Acquiring a computer at 74 years of age and seeing the Lancashire Fusiliers web site full of anecdotes and photographs I realised that I had photographs taken in Germany and Cyprus that might be of some interest to former members of the XXth

At 21 years of age , having been deferred National Service through studying as a professional decorator at Bury Art College (now the new Fusiliers Museum ) for the proposed five years . I received my call up paper in June 1955.

I was requested to present myself at the Regimental Depot,
XXth The Lancashire Fusiliers, Bury Lancs

The fact that I was born and bred at Whitefield only 4 miles away was a big advantage

Along with other lads from Manchester and Liverpool who were mainly 18 years of age made me feel an old man at 21 years of age.
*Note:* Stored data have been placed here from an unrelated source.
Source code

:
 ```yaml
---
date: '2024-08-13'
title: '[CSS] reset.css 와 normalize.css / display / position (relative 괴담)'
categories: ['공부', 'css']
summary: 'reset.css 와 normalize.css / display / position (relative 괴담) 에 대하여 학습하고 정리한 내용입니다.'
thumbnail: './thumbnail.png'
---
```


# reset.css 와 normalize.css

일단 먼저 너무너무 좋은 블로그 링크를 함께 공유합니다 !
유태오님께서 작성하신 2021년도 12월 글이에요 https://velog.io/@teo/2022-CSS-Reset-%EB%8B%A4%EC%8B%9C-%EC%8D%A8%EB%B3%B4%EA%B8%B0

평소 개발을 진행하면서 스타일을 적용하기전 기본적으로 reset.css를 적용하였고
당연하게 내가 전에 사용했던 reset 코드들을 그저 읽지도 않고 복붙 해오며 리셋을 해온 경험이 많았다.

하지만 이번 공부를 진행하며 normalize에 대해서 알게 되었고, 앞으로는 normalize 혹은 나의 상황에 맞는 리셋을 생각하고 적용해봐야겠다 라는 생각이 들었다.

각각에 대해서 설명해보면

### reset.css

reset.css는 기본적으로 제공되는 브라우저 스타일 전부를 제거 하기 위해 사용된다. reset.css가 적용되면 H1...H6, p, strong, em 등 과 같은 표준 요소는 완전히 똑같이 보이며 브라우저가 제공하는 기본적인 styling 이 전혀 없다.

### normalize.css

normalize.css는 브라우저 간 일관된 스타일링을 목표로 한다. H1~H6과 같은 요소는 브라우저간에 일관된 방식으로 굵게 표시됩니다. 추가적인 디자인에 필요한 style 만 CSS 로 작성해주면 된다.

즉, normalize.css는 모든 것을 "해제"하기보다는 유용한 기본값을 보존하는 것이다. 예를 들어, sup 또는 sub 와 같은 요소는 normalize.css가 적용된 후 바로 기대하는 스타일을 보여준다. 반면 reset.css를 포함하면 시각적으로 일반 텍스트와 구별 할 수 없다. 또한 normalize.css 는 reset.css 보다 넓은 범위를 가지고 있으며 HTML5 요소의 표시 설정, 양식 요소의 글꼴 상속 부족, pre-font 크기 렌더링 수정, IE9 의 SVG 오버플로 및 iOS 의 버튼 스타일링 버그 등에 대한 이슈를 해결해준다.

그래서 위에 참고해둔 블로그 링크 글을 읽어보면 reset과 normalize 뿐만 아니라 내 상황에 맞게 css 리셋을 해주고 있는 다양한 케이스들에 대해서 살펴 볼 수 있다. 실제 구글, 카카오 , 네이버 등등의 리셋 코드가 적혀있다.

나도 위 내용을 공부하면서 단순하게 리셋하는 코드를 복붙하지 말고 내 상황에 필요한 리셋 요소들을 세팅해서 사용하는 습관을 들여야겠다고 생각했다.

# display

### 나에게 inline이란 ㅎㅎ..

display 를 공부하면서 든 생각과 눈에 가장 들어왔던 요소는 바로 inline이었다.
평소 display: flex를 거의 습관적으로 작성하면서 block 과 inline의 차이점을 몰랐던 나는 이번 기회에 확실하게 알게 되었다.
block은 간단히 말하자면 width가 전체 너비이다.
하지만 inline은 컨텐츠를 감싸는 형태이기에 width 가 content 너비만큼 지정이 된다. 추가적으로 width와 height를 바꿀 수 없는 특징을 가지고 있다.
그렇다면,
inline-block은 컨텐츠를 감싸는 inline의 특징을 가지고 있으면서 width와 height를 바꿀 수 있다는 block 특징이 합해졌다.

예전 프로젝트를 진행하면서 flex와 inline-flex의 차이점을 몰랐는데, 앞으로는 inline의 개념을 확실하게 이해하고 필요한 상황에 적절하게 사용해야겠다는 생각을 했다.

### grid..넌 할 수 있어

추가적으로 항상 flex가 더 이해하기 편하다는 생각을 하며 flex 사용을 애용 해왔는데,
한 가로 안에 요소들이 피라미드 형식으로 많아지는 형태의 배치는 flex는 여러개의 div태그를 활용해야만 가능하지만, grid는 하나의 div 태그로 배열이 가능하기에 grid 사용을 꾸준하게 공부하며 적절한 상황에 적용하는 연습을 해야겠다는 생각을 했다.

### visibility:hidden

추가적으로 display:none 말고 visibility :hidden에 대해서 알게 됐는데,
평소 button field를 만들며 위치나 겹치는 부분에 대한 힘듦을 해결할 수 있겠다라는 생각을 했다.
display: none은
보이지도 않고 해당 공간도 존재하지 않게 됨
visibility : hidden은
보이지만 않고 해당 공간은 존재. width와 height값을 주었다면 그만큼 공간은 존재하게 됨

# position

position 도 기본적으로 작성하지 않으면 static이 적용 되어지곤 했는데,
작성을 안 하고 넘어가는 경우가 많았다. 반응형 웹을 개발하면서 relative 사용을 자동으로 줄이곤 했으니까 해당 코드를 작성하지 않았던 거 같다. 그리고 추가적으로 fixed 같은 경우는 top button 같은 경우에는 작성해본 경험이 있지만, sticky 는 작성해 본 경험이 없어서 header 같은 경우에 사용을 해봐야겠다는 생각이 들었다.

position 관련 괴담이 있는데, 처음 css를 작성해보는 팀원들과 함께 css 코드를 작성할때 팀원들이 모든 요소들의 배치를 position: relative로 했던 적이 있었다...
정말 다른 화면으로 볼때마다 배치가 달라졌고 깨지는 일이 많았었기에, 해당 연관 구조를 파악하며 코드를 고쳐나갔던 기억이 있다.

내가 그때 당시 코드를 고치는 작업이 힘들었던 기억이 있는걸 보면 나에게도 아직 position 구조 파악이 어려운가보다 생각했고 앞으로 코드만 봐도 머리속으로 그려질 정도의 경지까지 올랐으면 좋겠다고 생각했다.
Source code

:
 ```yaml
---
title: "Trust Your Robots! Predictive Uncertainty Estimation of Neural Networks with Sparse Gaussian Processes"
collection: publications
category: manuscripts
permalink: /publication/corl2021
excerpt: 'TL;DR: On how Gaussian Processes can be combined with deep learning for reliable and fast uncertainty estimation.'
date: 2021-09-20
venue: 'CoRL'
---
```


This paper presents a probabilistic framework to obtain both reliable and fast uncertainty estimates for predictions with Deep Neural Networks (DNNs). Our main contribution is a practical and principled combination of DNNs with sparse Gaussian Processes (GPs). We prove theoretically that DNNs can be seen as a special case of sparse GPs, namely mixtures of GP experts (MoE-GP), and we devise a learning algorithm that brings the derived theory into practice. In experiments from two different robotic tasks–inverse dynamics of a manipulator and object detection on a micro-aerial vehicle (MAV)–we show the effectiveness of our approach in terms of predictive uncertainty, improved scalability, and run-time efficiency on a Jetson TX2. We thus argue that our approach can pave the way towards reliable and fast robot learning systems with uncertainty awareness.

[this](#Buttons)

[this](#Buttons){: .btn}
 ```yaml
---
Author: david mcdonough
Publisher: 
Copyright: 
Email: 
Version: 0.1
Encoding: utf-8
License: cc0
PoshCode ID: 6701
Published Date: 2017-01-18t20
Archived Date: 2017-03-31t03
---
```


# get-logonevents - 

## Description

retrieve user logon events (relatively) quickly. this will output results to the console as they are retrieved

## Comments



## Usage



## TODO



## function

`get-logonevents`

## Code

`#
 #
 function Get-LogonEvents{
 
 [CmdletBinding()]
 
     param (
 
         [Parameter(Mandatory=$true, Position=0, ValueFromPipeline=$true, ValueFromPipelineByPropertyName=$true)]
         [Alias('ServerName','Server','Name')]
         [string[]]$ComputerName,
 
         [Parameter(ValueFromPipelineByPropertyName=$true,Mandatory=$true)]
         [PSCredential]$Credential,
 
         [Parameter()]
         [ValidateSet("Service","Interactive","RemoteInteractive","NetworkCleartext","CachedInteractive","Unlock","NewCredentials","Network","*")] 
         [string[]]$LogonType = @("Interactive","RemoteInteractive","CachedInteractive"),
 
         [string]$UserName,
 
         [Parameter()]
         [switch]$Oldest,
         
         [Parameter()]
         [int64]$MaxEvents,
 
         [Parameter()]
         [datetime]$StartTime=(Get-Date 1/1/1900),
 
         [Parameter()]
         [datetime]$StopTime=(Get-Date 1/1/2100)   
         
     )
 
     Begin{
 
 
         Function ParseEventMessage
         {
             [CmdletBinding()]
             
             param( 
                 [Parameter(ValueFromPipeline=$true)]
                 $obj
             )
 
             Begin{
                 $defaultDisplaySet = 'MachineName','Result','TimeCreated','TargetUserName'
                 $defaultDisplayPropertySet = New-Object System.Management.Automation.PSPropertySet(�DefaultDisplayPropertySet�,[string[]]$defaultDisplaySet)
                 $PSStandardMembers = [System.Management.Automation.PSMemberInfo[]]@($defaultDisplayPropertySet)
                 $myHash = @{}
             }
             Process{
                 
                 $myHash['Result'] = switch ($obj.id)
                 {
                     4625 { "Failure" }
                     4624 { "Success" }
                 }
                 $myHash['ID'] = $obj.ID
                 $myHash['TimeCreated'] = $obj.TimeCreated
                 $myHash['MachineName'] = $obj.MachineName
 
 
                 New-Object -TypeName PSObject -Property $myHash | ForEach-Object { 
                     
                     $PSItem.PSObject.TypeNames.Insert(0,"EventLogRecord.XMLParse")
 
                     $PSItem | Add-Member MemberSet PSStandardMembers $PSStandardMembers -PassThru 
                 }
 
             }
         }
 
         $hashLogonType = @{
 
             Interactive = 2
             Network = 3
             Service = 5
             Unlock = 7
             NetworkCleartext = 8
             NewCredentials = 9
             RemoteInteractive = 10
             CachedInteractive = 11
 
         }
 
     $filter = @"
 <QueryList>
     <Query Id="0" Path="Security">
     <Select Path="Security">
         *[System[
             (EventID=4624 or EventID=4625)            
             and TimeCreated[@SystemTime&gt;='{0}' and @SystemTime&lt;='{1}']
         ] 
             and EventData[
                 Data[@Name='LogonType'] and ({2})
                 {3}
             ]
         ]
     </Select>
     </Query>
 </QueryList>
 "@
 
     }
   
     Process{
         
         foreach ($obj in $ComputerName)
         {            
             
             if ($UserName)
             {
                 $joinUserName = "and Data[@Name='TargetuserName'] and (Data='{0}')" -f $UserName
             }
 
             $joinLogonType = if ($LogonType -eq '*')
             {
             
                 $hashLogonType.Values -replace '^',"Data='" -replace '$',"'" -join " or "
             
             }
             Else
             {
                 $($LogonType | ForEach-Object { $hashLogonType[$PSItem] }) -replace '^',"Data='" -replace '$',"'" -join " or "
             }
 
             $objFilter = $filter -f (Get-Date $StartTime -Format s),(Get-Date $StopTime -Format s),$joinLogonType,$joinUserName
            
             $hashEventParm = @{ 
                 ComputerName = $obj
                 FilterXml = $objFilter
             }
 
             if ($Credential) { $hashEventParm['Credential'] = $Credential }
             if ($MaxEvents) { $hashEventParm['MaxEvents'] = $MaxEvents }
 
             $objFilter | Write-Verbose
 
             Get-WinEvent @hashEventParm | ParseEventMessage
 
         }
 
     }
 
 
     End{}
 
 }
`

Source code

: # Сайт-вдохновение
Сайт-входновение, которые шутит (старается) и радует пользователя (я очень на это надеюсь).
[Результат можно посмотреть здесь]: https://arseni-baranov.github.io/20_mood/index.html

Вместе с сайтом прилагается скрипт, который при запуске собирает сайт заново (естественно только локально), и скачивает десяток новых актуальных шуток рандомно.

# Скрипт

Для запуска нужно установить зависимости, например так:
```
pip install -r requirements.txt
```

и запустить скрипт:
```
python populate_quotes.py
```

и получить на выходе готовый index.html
The fun and games ; receiving uniform and a regimental number (which you never forget !). chased from pillar to post ; and a barrack room full of new mates and "innoculation"

The usual square bashing with Sgt Les Lamb assisted by Junior NCOs Rifle drill boxing etc etc
RSM Frank Alley Gallipoli 1958

The pleasure of meeting RSM Frank Alley (Oh yes …. Lovely)

Peter and Dorothy Jones outside Wellington Barracks Bury they married in August 1957

Being newly engaged to be married and home cooking I was away from there every opportunity

Along with six other lads all of same height picked out by the RSM we acted as bearers of two "Military" Civilian funerals for former Fusiliers at Bury and Bolton. We rehearsed with a steel locker filled with bricks!!!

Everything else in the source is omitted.